Segment Start: Records to use

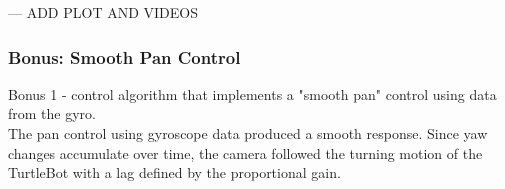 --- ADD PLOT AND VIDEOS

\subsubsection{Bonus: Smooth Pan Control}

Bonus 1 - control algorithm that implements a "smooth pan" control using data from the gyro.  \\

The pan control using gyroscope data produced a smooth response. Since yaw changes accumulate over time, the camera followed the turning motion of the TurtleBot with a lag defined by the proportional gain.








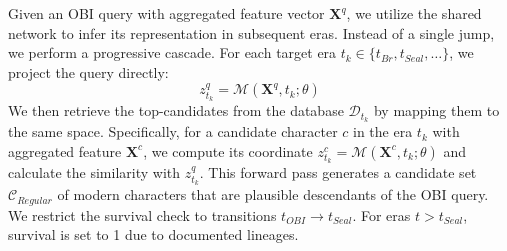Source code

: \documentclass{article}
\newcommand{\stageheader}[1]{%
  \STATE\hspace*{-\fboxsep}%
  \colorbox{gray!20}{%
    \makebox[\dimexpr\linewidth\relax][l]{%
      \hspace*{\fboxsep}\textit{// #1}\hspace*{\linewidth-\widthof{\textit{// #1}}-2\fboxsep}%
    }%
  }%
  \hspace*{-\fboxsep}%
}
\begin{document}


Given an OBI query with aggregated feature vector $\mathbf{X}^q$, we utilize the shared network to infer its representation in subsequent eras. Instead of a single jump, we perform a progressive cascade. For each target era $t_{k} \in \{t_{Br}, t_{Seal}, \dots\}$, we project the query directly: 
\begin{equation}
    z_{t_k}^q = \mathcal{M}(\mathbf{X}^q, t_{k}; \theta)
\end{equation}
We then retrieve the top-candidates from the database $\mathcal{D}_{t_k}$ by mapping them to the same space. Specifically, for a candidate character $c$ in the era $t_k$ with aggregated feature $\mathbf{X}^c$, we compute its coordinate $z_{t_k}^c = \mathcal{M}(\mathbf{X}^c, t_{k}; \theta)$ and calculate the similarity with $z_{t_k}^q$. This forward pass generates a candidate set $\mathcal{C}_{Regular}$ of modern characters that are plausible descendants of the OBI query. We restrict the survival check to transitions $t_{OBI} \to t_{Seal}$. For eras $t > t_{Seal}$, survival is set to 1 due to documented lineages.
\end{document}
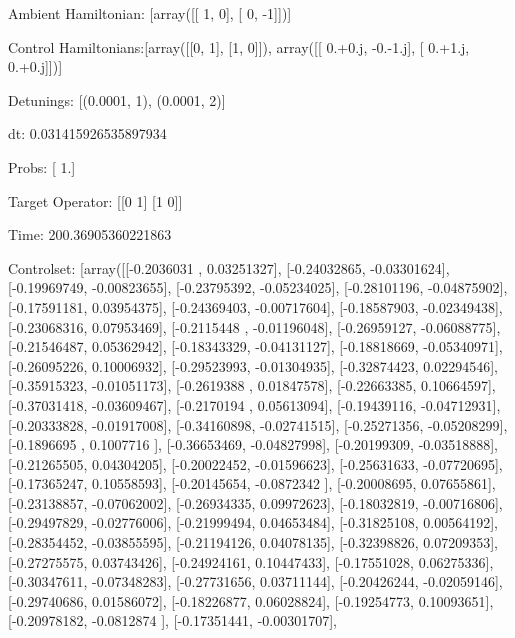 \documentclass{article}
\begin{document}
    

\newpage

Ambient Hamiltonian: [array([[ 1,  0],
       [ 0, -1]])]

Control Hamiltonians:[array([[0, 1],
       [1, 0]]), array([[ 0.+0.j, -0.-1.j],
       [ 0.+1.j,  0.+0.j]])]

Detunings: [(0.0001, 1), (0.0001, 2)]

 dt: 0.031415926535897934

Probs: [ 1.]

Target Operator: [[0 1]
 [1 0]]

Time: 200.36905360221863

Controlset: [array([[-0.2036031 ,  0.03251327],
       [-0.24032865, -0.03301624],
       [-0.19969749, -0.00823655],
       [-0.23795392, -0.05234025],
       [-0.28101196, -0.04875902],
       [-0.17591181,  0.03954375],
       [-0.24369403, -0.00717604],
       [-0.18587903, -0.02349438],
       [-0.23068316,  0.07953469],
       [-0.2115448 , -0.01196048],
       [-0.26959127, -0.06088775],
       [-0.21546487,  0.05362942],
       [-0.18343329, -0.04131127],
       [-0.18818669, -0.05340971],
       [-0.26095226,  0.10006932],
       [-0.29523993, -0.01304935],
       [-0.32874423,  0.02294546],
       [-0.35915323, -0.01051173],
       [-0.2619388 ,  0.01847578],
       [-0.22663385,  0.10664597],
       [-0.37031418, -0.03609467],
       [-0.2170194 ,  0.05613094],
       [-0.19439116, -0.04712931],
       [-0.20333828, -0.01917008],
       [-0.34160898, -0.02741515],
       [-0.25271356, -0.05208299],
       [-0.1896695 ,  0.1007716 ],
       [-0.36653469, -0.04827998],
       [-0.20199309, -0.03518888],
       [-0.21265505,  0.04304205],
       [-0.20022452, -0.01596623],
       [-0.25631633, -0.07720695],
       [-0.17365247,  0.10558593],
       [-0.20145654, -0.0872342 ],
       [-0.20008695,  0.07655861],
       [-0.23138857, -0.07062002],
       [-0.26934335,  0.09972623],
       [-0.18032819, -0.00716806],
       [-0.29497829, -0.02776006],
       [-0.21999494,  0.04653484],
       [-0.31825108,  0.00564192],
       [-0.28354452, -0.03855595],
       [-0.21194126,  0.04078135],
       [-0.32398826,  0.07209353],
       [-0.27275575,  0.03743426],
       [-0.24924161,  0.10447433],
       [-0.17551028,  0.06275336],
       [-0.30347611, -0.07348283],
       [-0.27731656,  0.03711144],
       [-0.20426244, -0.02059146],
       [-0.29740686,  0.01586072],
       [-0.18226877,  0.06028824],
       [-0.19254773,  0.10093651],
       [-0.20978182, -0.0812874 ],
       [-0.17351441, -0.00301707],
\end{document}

Segment End: Records to use

Task prompt:
Each line of the entries that contains the word "Bonus" should be listed.

Output for this task:
\subsubsection{Bonus: Smooth Pan Control}
Bonus 1 - control algorithm that implements a "smooth pan" control using data from the gyro.  \\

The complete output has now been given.